Bears need an extensive, uninterrupted range for access to varied food sources, mates, and territories that young bears can claim as their own when they leave their mothers. The Green Mountain Bear Corridor project was citizen-initiated in 1993 to secure safer passage through the Green Mountain range for black bears. Today, a host of partners celebrate the protection of a 20-mile travel corridor connecting two isolated north and south units of the Green Mountain National Forest.

Challenge

In Vermont, where black bears and humans compete for the same forested mountains, the fragmentation of critical bear habitat is a growing problem.

Solution

Given the challenges and complexities of protecting a checkerboard mix of state and private lands, a partnership led by The Conservation Fund helped the initiative succeed. Together with Appalachian Trail Conservancy, Freeman Foundation, Mt.

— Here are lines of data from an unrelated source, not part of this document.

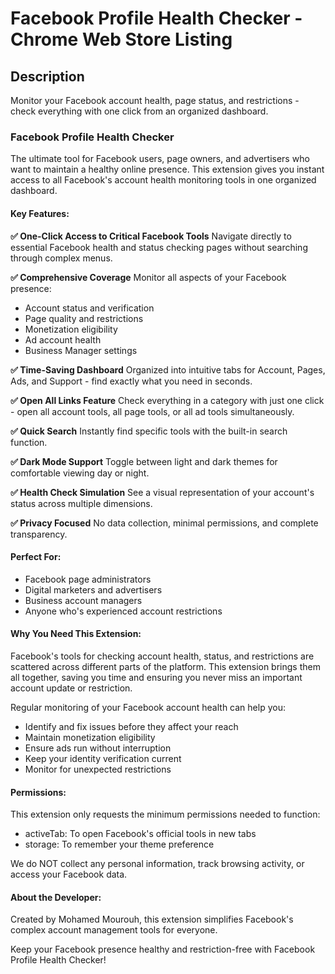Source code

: # Facebook Profile Health Checker - Chrome Web Store Listing

## Description
Monitor your Facebook account health, page status, and restrictions - check everything with one click from an organized dashboard.

### Facebook Profile Health Checker

The ultimate tool for Facebook users, page owners, and advertisers who want to maintain a healthy online presence. This extension gives you instant access to all Facebook's account health monitoring tools in one organized dashboard.

#### Key Features:

**✅ One-Click Access to Critical Facebook Tools**
Navigate directly to essential Facebook health and status checking pages without searching through complex menus.

**✅ Comprehensive Coverage**
Monitor all aspects of your Facebook presence:
- Account status and verification
- Page quality and restrictions
- Monetization eligibility
- Ad account health
- Business Manager settings

**✅ Time-Saving Dashboard**
Organized into intuitive tabs for Account, Pages, Ads, and Support - find exactly what you need in seconds.

**✅ Open All Links Feature**
Check everything in a category with just one click - open all account tools, all page tools, or all ad tools simultaneously.

**✅ Quick Search**
Instantly find specific tools with the built-in search function.

**✅ Dark Mode Support**
Toggle between light and dark themes for comfortable viewing day or night.

**✅ Health Check Simulation**
See a visual representation of your account's status across multiple dimensions.

**✅ Privacy Focused**
No data collection, minimal permissions, and complete transparency.

#### Perfect For:
- Facebook page administrators
- Digital marketers and advertisers
- Business account managers
- Anyone who's experienced account restrictions

#### Why You Need This Extension:
Facebook's tools for checking account health, status, and restrictions are scattered across different parts of the platform. This extension brings them all together, saving you time and ensuring you never miss an important account update or restriction.

Regular monitoring of your Facebook account health can help you:
- Identify and fix issues before they affect your reach
- Maintain monetization eligibility
- Ensure ads run without interruption
- Keep your identity verification current
- Monitor for unexpected restrictions

#### Permissions:
This extension only requests the minimum permissions needed to function:
- activeTab: To open Facebook's official tools in new tabs
- storage: To remember your theme preference

We do NOT collect any personal information, track browsing activity, or access your Facebook data.

#### About the Developer:
Created by Mohamed Mourouh, this extension simplifies Facebook's complex account management tools for everyone.

Keep your Facebook presence healthy and restriction-free with Facebook Profile Health Checker!

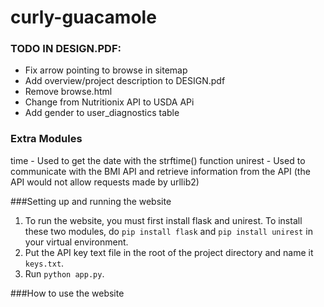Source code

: # curly-guacamole

### TODO IN DESIGN.PDF:
* Fix arrow pointing to browse in sitemap
* Add overview/project description to DESIGN.pdf
* Remove browse.html
* Change from Nutritionix API to USDA APi
* Add gender to user_diagnostics table

### Extra Modules
time - Used to get the date with the strftime() function
unirest - Used to communicate with the BMI API and retrieve information
from the API (the API would not allow requests made by urllib2)

###Setting up and running the website
1. To run the website, you must first install flask and unirest.
To install these two modules, do `pip install flask` and `pip install unirest` in your virtual environment.
2. Put the API key text file in the root of the project directory and name it `keys.txt`.
3. Run `python app.py`.

###How to use the website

Holly Conservation Trust, National Park Appalachian Trail Project, Ninevah Foundation, the State of Vermont, USDA Forest Service, and Vermont Land Trust, the Fund preserved a passageway linking Vermont's disconnected black bear territories.

Results

Tracing the Green Mountains' spine in south-central Vermont, this 20,000-acre expanse is now protected for bear passage. The corridor connects the north and south units of the Green Moutain National Forest with Calvin Coolidge State Forest, Plymsbury Wildlife Management Area and other private and public conserved lands.